A conveyance channel is a permanent waterway that has been shaped and lined with appropriate material, either plants or structural material like concrete in order to safely carry storm water runoff within or out of an area that is being developed. The channel is designed in such a way as to transport concentrated runoff from roads, agriculture, or industry while preventing erosion and damage.
The conveyance channels that the city maintains are located at Fleet Maintenance.
Forebays are necessary parts of infiltration and retention-type storm water best management practices (BMPs). They are placed settling basins installed at the inlet of a BMP and require storm drain piping. These allow for heavy sediment and larger pollutants to settle out before draining into the BMP. Forebays allow for access from maintenance equipment, due to the fact that the rapid settling of sediment requires forebays to be cleaned out every three to five years.
There is a forebay located at Durkees Run Stormwater Park.
Permeable paver blocks generally consist of interlocking concrete units that have part of its surface area filled with permeable material, like sand or gravel. These blocks filter solids and sediment from storm water runoff before the water is routed to infiltration storage underneath. Permeable pavers require maintenance about two times per year to remove solids from the permeable material, to prevent clogging.
There are permeable pavers located at the Durkees Run Stormwater Park and on North Street from 7th to Erie.
Detention/retention ponds are effective practices to manage storm water, and they come in two types- wet and dry. These ponds allow storm water to settle and for pollutants and sediment to settle so as to reduce the pollutant load that enters into waterways. Wet (retention) ponds are used to store relatively large volumes of storm water for an extended period of time and can often look either like a regular pond, or have some landscaping around the edges, especially in urban areas. Dry (detention) ponds are smaller and hold significantly less water than wet ponds, due to the fact they are not meant to hold water for long periods of time. Dry ponds are meant to store excess storm water for a short period of time to encourage pollutants to settle to the bottom of the pond, and then the water is gradually discharged to land features such as streams or wetlands. Thus, dry ponds are, indeed, usually dry and may have vegetation in them.
These ponds are located all around the city, with many in private residential or commercial areas, but the city maintains ponds at Durkees Run Stormwater Park and at Heron Bay.
Porous asphalt is a type of pavement that promotes infiltration, improves water quality, and has an expected life span of twenty years or more.
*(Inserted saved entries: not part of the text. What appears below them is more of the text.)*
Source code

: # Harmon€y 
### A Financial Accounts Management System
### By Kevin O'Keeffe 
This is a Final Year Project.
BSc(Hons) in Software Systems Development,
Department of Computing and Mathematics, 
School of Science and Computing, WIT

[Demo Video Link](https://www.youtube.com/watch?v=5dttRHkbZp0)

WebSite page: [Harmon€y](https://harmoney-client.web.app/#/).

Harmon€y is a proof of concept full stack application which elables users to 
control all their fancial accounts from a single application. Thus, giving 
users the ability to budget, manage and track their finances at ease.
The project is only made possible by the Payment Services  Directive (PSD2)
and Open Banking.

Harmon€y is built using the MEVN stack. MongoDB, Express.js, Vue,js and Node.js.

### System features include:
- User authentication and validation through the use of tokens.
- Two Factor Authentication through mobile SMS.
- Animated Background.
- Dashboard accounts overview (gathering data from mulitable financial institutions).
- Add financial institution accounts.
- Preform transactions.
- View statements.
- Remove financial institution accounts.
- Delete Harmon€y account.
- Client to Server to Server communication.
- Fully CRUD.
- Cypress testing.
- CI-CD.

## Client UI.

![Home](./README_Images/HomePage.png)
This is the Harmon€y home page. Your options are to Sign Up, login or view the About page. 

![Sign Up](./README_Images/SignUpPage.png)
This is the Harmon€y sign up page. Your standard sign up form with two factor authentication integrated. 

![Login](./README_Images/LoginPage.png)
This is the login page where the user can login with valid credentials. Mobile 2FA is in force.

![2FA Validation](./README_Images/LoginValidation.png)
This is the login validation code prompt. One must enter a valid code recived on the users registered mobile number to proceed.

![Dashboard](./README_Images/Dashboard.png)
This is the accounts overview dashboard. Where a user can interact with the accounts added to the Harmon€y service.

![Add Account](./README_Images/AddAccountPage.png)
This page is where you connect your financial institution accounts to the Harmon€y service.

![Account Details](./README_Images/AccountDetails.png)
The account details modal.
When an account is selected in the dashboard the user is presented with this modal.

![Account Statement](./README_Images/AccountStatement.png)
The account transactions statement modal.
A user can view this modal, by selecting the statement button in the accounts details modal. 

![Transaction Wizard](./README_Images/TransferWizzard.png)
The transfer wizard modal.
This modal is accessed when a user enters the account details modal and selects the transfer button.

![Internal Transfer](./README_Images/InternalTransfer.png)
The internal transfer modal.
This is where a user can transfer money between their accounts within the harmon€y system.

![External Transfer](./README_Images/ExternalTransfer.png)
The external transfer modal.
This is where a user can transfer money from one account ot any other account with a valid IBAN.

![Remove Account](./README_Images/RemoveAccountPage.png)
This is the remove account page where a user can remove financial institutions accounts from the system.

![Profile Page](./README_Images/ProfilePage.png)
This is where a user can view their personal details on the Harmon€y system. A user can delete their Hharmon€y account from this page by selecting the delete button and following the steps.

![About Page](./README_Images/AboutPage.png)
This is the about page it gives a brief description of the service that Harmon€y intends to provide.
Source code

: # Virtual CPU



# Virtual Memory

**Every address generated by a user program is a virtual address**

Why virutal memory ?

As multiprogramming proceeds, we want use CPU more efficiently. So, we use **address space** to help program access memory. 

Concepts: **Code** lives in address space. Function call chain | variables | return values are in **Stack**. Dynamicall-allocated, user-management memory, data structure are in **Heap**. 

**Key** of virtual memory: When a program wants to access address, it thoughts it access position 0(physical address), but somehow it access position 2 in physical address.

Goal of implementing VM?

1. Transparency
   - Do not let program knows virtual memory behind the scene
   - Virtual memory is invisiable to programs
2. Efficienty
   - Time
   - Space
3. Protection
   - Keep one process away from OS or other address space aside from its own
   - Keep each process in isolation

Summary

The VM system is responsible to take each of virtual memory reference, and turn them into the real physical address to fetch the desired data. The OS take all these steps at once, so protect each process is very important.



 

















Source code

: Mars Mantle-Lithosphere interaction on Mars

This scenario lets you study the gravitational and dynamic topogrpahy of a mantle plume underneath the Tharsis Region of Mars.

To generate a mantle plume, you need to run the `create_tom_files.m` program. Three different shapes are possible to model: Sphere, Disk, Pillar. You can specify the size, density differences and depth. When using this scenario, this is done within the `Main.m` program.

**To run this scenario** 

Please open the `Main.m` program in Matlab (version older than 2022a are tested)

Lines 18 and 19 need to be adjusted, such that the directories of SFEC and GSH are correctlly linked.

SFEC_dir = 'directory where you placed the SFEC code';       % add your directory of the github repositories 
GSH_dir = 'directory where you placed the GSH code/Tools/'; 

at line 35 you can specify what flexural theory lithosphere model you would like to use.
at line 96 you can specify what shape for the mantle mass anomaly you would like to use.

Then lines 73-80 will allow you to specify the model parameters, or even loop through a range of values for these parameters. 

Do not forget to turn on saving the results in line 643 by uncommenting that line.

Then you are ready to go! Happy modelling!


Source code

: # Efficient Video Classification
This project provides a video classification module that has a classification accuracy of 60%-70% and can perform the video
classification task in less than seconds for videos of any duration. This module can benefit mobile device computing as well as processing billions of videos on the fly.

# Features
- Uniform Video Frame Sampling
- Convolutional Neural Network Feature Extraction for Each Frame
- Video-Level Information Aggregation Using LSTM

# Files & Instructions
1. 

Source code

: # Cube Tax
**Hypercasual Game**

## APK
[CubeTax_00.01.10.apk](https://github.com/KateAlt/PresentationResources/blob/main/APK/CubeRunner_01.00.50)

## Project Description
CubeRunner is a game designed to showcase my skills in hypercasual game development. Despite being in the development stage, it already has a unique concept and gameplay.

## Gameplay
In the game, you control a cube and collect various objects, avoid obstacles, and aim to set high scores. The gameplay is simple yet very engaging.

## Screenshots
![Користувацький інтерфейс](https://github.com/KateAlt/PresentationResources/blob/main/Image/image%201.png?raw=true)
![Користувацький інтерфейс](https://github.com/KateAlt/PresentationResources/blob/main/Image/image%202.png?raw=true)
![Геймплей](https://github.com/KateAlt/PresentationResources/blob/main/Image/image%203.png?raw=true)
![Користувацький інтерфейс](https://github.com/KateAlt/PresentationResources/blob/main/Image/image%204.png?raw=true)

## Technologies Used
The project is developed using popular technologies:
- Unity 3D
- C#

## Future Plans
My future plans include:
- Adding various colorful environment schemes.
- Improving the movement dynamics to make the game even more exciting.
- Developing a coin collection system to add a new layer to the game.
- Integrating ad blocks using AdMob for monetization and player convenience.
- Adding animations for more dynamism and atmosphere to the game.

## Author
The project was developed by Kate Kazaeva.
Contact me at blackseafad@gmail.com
It has various components/layers, including an open-graded asphalt mix that have small spaces through which water can move, a thin stone top filter that stabilizes the surface for paving, groups of large stones that allow storm water storage, and a fabric filter that lets water flow down to the soil. Porous asphalt has a high removal rate of total suspended solids, metals, and oils.
There is porous asphalt located along Prange Drive.
A rain garden is a planted depression that includes native plants and they take advantage of rain and storm water runoff to capture and infiltrate storm water and the sediment and pollutants that come with it. Rain gardens allow for about a 30 percent higher infiltration rate than a regular lawn, helping to recharge local aquifers. Additionally, they are aesthetically pleasing and provide habitat for birds and insects. Rain gardens are preferably located very close to where the storm water runoff it receives is coming from, such as next to a road or driveway.
Various rain gardens exist in private residential or commercial areas, but the city maintains the rain gardens located at Durkees Run Stormwater Park, along North Street from 7th to Erie, around the intersection of Alabama and 4th Street, at Vinton Elementary School, and at Fire Station No. 8.
A sediment basin is a temporary or permanent basin used to collect, trap, and store sediment produced from muddy runoff due to construction events, or as a flow confinement facility for lessening peak runoff rates. They are either designed to stay full of water or to be able to drain completely dry. The sediment is able to settle to the bottom of the basin. It is constructed in a low area and has either a gravel outlet or spillway to as a means to slow the release of runoff from entering waterways.
The city maintains the sediment basin located at the Vinton Woods pond, which is cleaned twice per year and feeds into the retention pond next to the basin.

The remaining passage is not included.